Data Warehouse Layering Best Practices

This document describes my data modeling and data warehouse layering best practices.

My experience is mostly in VC/PE-backed ventures but I also applied them in large multinational corporations and traditional medium-sized companies.

Screenshot 2025-05-10 at 04.15.37.png

1 Source Layer

Purpose: 1:1 Representation of the Source Data. Comparisons to source systems are always easily possible. No black-box transformation logic.
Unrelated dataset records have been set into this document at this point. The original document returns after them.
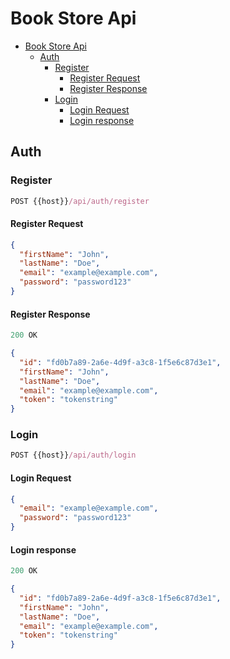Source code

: # Book Store Api

- [Book Store Api](#book-store-api)
  - [Auth](#auth)
    - [Register](#register)
      - [Register Request](#register-request)
      - [Register Response](#register-response)
    - [Login](#login)
      - [Login Request](#login-request)
      - [Login response](#login-response)

## Auth

### Register

```js
POST {{host}}/api/auth/register
```

#### Register Request

```json
{
  "firstName": "John",
  "lastName": "Doe",
  "email": "example@example.com",
  "password": "password123"
}
```

#### Register Response

```js
200 OK
```

```json
{
  "id": "fd0b7a89-2a6e-4d9f-a3c8-1f5e6c87d3e1",
  "firstName": "John",
  "lastName": "Doe",
  "email": "example@example.com",
  "token": "tokenstring"
}
```

### Login

```js
POST {{host}}/api/auth/login
```

#### Login Request

```json
{
  "email": "example@example.com",
  "password": "password123"
}
```

#### Login response

```js
200 OK
```

```json
{
  "id": "fd0b7a89-2a6e-4d9f-a3c8-1f5e6c87d3e1",
  "firstName": "John",
  "lastName": "Doe",
  "email": "example@example.com",
  "token": "tokenstring"
}
```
This is a layer in the DWH that stores all the data in the format the data source “knows it” with as little transformation / as “raw” as possible (ideally no transformations).
Other than the following downstream layers, I separate this layer across several resources in a Cloud Data Warehouse. For example, in BigQuery every Source loads data into tables in separate datasets. This is how the source layer in BigQuery looks like for one of my recent clients:

Screenshot 2025-05-10 at 04.19.37.png

Ideally, at this step, “contracts” between the owner of the data source and the DWH owner are being established and eventually automated. The goal of a data contract is to ensure data quality and preventing downstream data pipelines from breaking by capturing expectations around schema, business logic, SLAs between a data provider (e.g. the IT department) and a data consumer (e.g. BI).
A data contract is an API-like agreement between data producers and consumers, with each constraint enforced programmatically in the developer workflow. It captures expectations around schema, business logic, SLAs, or other forms of data governance.
The enforceability of the contract is its most essential component. It is not simply an agreement on paper - that’s documentation. It’s also not simply a monitor on downstream data sets - that’s a test. The programmatic enforcement is what makes expectations into a contract.
In startups and scale-ups, some components of a Data Contract are optional: as long as there are not dozens of internal data providers, programmatic enforcement and an API-like agreement are not needed.
What is needed though are:
- 1. Documentation of expectations around schema, business logic, SLAs
- 1. Automatic detection when those expectations are violated
1. can be achieved by defining the expectations for example in .yml files in dbt. This .yml file defines the expected schema of the source and also describes simple semantic rules (e.g. definition of Primary Keys, Expected Data Freshness Rules, Definition of expected values, e.g. status names or names for payment methods on which downstream jobs rely upon).
For 2) there will be automated assertions verifying these rules and the source owners have access to the docs that are auto-generated by dbt. In an ideal world scenario, the assertions would already run on the side of the source at compile time but this simple implementation will be a good start and we don’t need anything more complex at this point.
For our example of calculating AOV: The data needed to calculate AOV comes from in our example case comes from Hubspot, Shopware and Stripe.

2 Preprocess Layer

Purpose: Clean up of the Source. Still no business logic.